YOUR OBJECTIVE
What number of lines in the entries below include the string "text"? Respond with that number alone.

GIVEN INFORMATION
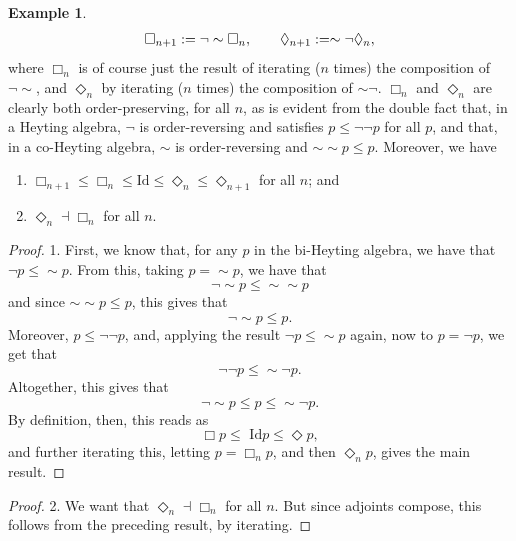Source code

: \documentclass[11pt]{book}
\theoremstyle{definition}
\newtheorem{example}{Example}[section]
\theoremstyle{definition}
\theoremstyle{definition}
\theoremstyle{theorem}
\theoremstyle{definition}
\begin{document}
\begin{example}
	\begin{equation*}
	\Box_{n+1} := \neg \sim \Box_n, \hspace*{2em} \Diamond_{n+1} :=  \sim \neg \Diamond_n,
	\end{equation*}
	where $\Box_n$ is of course just the result of iterating ($n$ times) the composition of $\neg \sim$, and $\Diamond_n$ by iterating ($n$ times) the composition of $\sim \neg$. $\Box_n$ and $\Diamond_n$ are clearly both order-preserving, for all $n$, as is evident from the double fact that, in a Heyting algebra, $\neg$ is order-reversing and satisfies $p \leq \neg \neg p$ for all $p$, and that, in a co-Heyting algebra, $\sim$ is order-reversing and $\sim \sim p \leq p$. Moreover, we have 
	\begin{enumerate}
		\item $\Box_{n+1} \leq \Box_n \leq \text{Id} \leq \Diamond_n \leq \Diamond_{n+1}$ for all $n$; and 
		\item $\Diamond_n \dashv \Box_n$ for all $n$. 
	\end{enumerate}  
	\begin{proof}
		1. First, we know that, for any $p$ in the bi-Heyting algebra, we have that $\neg p \leq \sim p$. From this, taking $p = \sim p$, we have that 
		\begin{equation*}
		\neg \sim p \leq \sim \sim p
		\end{equation*}
		and since $\sim \sim p \leq p$, this gives that 
		\begin{equation*}
		\neg \sim p \leq p. 
		\end{equation*}
		Moreover, $p \leq \neg \neg p$, and, applying the result $\neg p \leq \sim p$ again, now to $p = \neg p$, we get that 
		\begin{equation*}
		\neg \neg p \leq \sim \neg p.
		\end{equation*}
		Altogether, this gives that 
		\begin{equation*}
		\neg \sim p \leq p \leq \sim \neg p. 
		\end{equation*} 
		By definition, then, this reads as 
		\begin{equation*}
		\Box p \leq \text{ Id} p \leq \Diamond p, 
		\end{equation*}
		and further iterating this, letting $p = \Box_n p$, and then $\Diamond_n p$, gives the main result.  
	\end{proof}
	\begin{proof}
		2. We want that $\Diamond_n \dashv \Box_n$ for all $n$. But since adjoints compose, this follows from the preceding result, by iterating.

\end{proof}
\end{example}
\end{document}
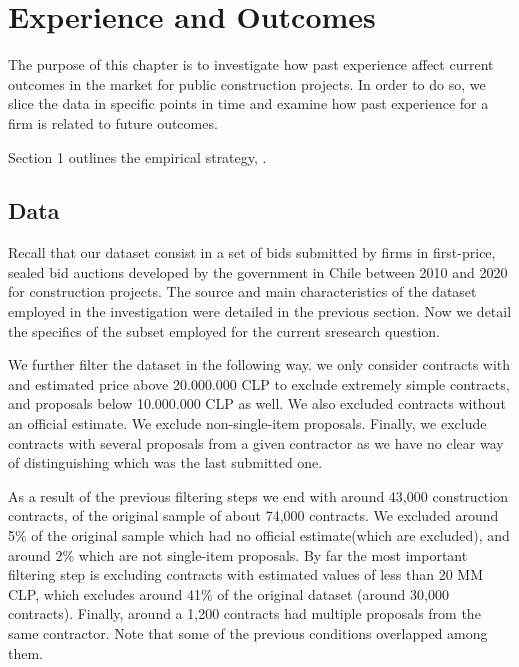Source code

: \chapter{Experience and Outcomes
}
The purpose of this chapter is to investigate how past experience affect current outcomes in the market for public construction projects. In order to do so, we slice the data in specific points in time and examine how past experience for a firm is related to future outcomes.

 Section 1 outlines the empirical strategy, .

\section{Data}
Recall that our dataset consist in a set of bids submitted by firms in first-price, sealed bid auctions developed by the government in Chile between 2010 and 2020 for construction projects. The source and main characteristics of the dataset employed in the investigation were detailed in the previous section. Now we detail the specifics of the subset employed for the current sresearch question.

 We further filter the dataset in the following way. we only consider contracts with and estimated price above 20.000.000 CLP to exclude extremely simple contracts, and proposals below 10.000.000 CLP as well. We also excluded contracts without an official estimate. We exclude non-single-item proposals. Finally, we exclude contracts with several proposals from a given contractor as we have no clear way of distinguishing which was the last submitted one.

As a result of the previous filtering steps we end with around 43,000 construction contracts, of the original sample of about 74,000 contracts. We excluded around 5\% of the original sample which had no  official estimate(which are excluded), and around 2\% which are not single-item proposals. By far the most important filtering step is excluding contracts with estimated values of less than 20 MM CLP, which excludes around 41\% of the original dataset (around 30,000 contracts). Finally, around a 1,200 contracts had multiple proposals from the same contractor. Note that some of the previous conditions overlapped among them.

EXPECTED OUTPUT
2